The Crossroads
A sour yellow stream gushed out of his mouth without warning. Rino only partly managed to get it into the toilet; the rest spattered over the tiles.
He sat down on the bidet, exhausted, with the reek of vomit around him.
As he sat there with the toilet spinning round and round like the drum of a washing machine, he remembered how in his childhood Castardin’s furniture factory and all the other buildings hadn’t been there. Back then the highway had been a rough, narrow road with poplars and weeds along the sides, not much wider than a country track.
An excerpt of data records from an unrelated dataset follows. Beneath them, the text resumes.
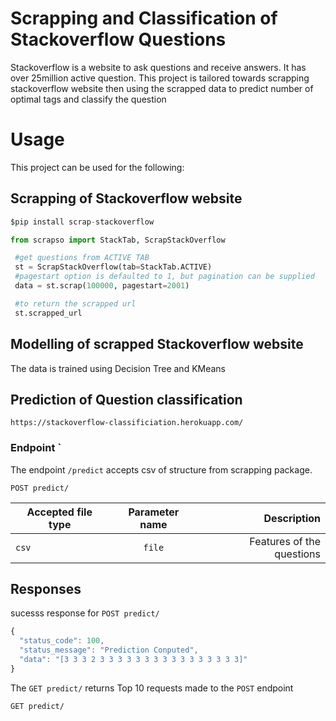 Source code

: # Scrapping and Classification of Stackoverflow Questions

Stackoverflow is a website to ask questions and receive answers. It has over 25million active question. 
This project is tailored towards scrapping stackoverflow website then using the scrapped data to predict number of optimal tags and classify the question


# Usage
This project can be used for the following:

## Scrapping of Stackoverflow website

```python
$pip install scrap-stackoverflow
```
```python
from scrapso import StackTab, ScrapStackOverflow

 #get questions from ACTIVE TAB
 st = ScrapStackOverflow(tab=StackTab.ACTIVE)
 #pagestart option is defaulted to 1, but pagination can be supplied
 data = st.scrap(100000, pagestart=2001)

 #to return the scrapped url
 st.scrapped_url
```

## Modelling of scrapped Stackoverflow website
The data is trained using Decision Tree and KMeans

## Prediction of Question classification
```
https://stackoverflow-classificiation.herokuapp.com/

```
### Endpoint `
The endpoint `/predict` accepts csv of structure from scrapping package.
``` http
POST predict/
```
|Accepted file type |  Parameter name         |  Description           |
|----------|:-------------:|-----------------------:|
| `csv` |  `file`  | Features of the questions|


## Responses
sucesss response for `POST predict/`
``` javascript
{
  "status_code": 100,
  "status_message": "Prediction Conputed",
  "data": "[3 3 3 2 3 3 3 3 3 3 3 3 3 3 3 3 3 3 3 3]"
}
```

The `GET predict/` returns Top 10 requests made to the  `POST` endpoint
``` http
GET predict/
```

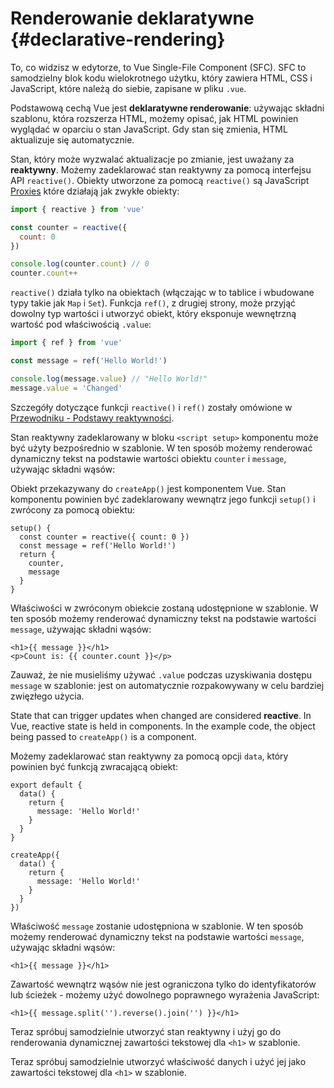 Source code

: # Renderowanie deklaratywne {#declarative-rendering}

<div class="sfc">

To, co widzisz w edytorze, to Vue Single-File Component (SFC). SFC to samodzielny blok kodu wielokrotnego użytku, który zawiera HTML, CSS i JavaScript, które należą do siebie, zapisane w pliku `.vue`.

</div>

Podstawową cechą Vue jest **deklaratywne renderowanie**: używając składni szablonu, która rozszerza HTML, możemy opisać, jak HTML powinien wyglądać w oparciu o stan JavaScript. Gdy stan się zmienia, HTML aktualizuje się automatycznie.

<div class="composition-api">

Stan, który może wyzwalać aktualizacje po zmianie, jest uważany za **reaktywny**. Możemy zadeklarować stan reaktywny za pomocą interfejsu API `reactive()`. Obiekty utworzone za pomocą `reactive()` są JavaScript [Proxies](https://developer.mozilla.org/en-US/docs/Web/JavaScript/Reference/Global_Objects/Proxy) które działają jak zwykłe obiekty:

```js
import { reactive } from 'vue'

const counter = reactive({
  count: 0
})

console.log(counter.count) // 0
counter.count++
```

`reactive()` działa tylko na obiektach (włączając w to tablice i wbudowane typy takie jak `Map` i `Set`). Funkcja `ref()`, z drugiej strony, może przyjąć dowolny typ wartości i utworzyć obiekt, który eksponuje wewnętrzną wartość pod właściwością `.value`:

```js
import { ref } from 'vue'

const message = ref('Hello World!')

console.log(message.value) // "Hello World!"
message.value = 'Changed'
```

Szczegóły dotyczące funkcji `reactive()` i `ref()` zostały omówione w <a target="_blank" href="/guide/essentials/reactivity-fundamentals.html">Przewodniku - Podstawy reaktywności</a>.

<div class="sfc">

Stan reaktywny zadeklarowany w bloku `<script setup>` komponentu może być użyty bezpośrednio w szablonie. W ten sposób możemy renderować dynamiczny tekst na podstawie wartości obiektu `counter` i `message`, używając składni wąsów:

</div>

<div class="html">

Obiekt przekazywany do `createApp()` jest komponentem Vue. Stan komponentu powinien być zadeklarowany wewnątrz jego funkcji `setup()` i zwrócony za pomocą obiektu:

```js{2,5}
setup() {
  const counter = reactive({ count: 0 })
  const message = ref('Hello World!')
  return {
    counter,
    message
  }
}
```

Właściwości w zwróconym obiekcie zostaną udostępnione w szablonie. W ten sposób możemy renderować dynamiczny tekst na podstawie wartości `message`, używając składni wąsów:

</div>

```vue-html
<h1>{{ message }}</h1>
<p>Count is: {{ counter.count }}</p>
```

Zauważ, że nie musieliśmy używać `.value` podczas uzyskiwania dostępu `message` w szablonie: jest on automatycznie rozpakowywany w celu bardziej zwięzłego użycia.

</div>

<div class="options-api">

State that can trigger updates when changed are considered **reactive**. In Vue, reactive state is held in components. <span class="html">In the example code, the object being passed to `createApp()` is a component.</span>

Możemy zadeklarować stan reaktywny za pomocą opcji `data`, który powinien być funkcją zwracającą obiekt:

<div class="sfc">

```js{3-5}
export default {
  data() {
    return {
      message: 'Hello World!'
    }
  }
}
```

</div>
<div class="html">

```js{3-5}
createApp({
  data() {
    return {
      message: 'Hello World!'
    }
  }
})
```

</div>

Właściwość `message` zostanie udostępniona w szablonie. W ten sposób możemy renderować dynamiczny tekst na podstawie wartości `message`, używając składni wąsów:

```vue-html
<h1>{{ message }}</h1>
```

</div>

Zawartość wewnątrz wąsów nie jest ograniczona tylko do identyfikatorów lub ścieżek - możemy użyć dowolnego poprawnego wyrażenia JavaScript:

```vue-html
<h1>{{ message.split('').reverse().join('') }}</h1>
```

<div class="composition-api">

Teraz spróbuj samodzielnie utworzyć stan reaktywny i użyj go do renderowania dynamicznej zawartości tekstowej dla `<h1>` w szablonie.

</div>

<div class="options-api">

Teraz spróbuj samodzielnie utworzyć właściwość danych i użyć jej jako zawartości tekstowej dla `<h1>` w szablonie.

</div>
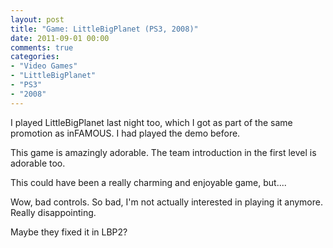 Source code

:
 ```yaml
---
layout: post
title: "Game: LittleBigPlanet (PS3, 2008)"
date: 2011-09-01 00:00
comments: true
categories:
- "Video Games"
- "LittleBigPlanet"
- "PS3"
- "2008"
---
```


I played LittleBigPlanet last night too, which I got as part of
the same promotion as inFAMOUS. I had played the demo before.

This game is amazingly adorable. The team introduction in the
first level is adorable too.

This could have been a really charming and enjoyable game,
but....

Wow, bad controls. So bad, I'm not actually interested in playing
it anymore. Really disappointing.

Maybe they fixed it in LBP2?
All around, there had been nothing but cultivated fields.
Not far from where their house now stood had been the Trattoria Arcobaleno, a little restaurant which specialised in polenta, kid and freshwater fish.
And on the site now occupied by Castardin’s furniture factory there had been an old farmhouse, one of those square, barrack-like buildings, with a tiled roof, a large shed and a farmyard full of geese and chickens. It had been the home of Roberto Colombo and his family.
On a large tree by the roadside Roberto had put up a notice:
MOTOR WORKSHOP
LORRIES, RACTORS AND CARS REPAIRED
ITALIAN AND FOREIGN MAKES
And from a branch of the same tree there had hung a swing on which Rino used to go and play with Colombo’s daughter.
From his parents’ house, down by the river, it took half an hour to get there on foot. But half an hour’s walk was nothing in those days.
What was her name? Alberta? Antonia?
Someone had told him she had got married and now lived in Milan.
One day, while she was sailing back and forth on the swing and he was trying to catch a glimpse of her knickers, her father had arrived.
Sitting on the bidet, Rino couldn’t help smiling.
He had never once seen Roberto Colombo dressed in anything but blue overalls, a red bandanna and a ridiculous pair of moccasins made of interwoven leather threads. He was short and stocky and wore glasses so thick his eyes looked like two pinpoints.
‘How old are you, son?’
‘Eleven.’
‘Eleven years old and you’re still playing games like a snotty-nosed kid? Your father’s dead and all you can do is peek at my daughter’s knickers?’
Half-blind as he was, it was a mystery how he had managed to see that.
Colombo had looked Rino over as you might appraise a horse at a fair. ‘You’re as skinny as a stray dog, but you’re sturdy. A bit of hard work might help develop your muscles.’
So he had taken him on at his workshop. The job was simple: he had to make the cars shine as bright as the day they had left the factory. Outside and inside.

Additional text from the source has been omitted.